> Material to process
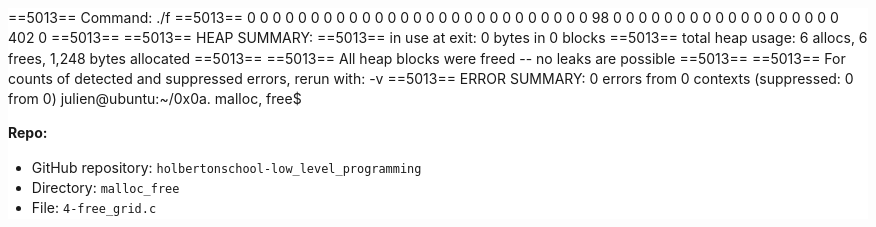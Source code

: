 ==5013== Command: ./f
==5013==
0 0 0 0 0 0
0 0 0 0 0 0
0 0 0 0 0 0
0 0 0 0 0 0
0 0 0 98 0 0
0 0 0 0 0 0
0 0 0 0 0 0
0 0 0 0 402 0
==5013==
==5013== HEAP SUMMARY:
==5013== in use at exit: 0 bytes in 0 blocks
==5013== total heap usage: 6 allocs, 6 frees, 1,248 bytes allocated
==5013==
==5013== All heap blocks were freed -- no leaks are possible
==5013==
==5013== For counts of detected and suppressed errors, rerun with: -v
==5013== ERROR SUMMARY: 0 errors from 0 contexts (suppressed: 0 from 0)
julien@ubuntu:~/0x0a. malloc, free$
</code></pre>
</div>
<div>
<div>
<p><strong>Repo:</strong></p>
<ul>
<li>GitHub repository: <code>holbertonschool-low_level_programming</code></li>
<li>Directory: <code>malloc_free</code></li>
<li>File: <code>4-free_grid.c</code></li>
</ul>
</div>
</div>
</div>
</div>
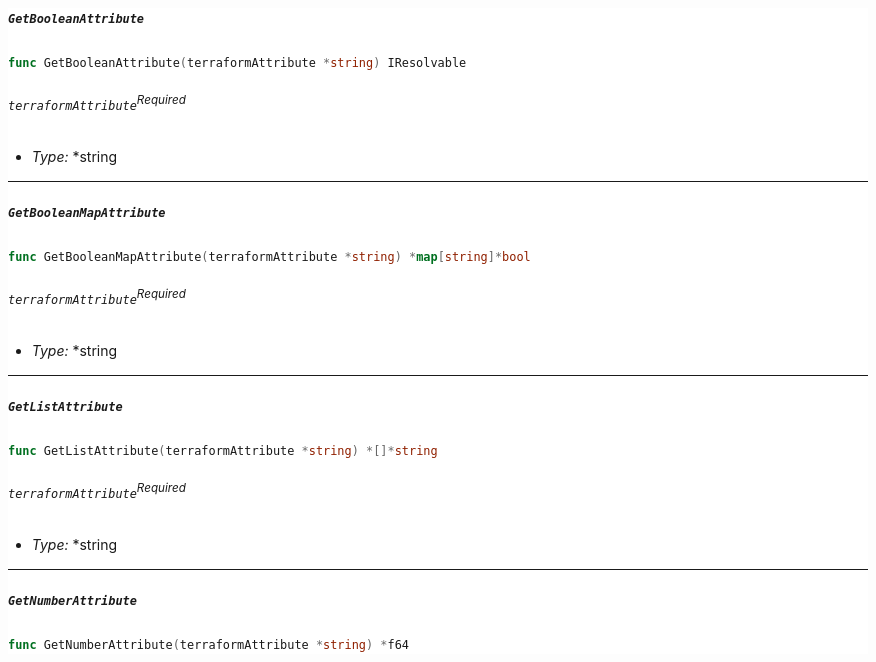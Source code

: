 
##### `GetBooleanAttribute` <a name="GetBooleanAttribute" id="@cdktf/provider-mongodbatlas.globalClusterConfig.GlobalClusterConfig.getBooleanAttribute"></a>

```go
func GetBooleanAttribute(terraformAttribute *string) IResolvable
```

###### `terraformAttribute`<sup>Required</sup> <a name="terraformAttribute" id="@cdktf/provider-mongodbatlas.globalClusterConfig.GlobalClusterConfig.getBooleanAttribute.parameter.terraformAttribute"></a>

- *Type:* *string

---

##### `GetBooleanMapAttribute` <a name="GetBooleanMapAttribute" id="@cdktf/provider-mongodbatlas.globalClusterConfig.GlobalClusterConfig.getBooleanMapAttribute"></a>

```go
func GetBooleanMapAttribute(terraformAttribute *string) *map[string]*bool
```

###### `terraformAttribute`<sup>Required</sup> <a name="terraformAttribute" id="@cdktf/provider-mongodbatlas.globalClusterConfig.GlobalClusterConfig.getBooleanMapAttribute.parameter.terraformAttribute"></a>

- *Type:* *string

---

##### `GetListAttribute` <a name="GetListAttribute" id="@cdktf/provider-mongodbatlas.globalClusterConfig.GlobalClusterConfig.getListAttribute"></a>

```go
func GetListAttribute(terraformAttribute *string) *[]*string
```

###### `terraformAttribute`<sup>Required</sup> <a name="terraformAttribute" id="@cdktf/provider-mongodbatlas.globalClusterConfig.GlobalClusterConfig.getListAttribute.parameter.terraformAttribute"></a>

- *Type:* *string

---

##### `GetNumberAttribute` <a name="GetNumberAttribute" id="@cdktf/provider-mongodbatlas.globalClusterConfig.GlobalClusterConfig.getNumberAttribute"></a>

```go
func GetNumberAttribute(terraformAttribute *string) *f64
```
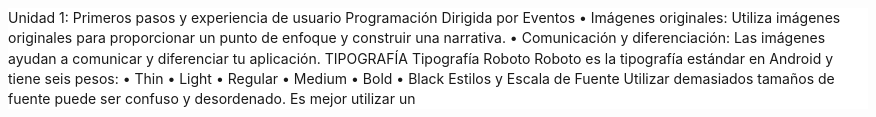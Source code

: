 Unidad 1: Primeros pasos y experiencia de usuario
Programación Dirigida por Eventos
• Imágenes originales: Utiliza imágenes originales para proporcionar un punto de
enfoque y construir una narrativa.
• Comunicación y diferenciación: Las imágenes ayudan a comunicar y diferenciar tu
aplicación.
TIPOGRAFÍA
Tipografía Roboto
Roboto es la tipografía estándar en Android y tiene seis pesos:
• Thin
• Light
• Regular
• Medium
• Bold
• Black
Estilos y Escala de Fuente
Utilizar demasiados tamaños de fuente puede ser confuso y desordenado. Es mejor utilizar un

> What you have to do
Tally the lines of the entries above that hold the word "parameter"; the number is the whole answer.

> Response
3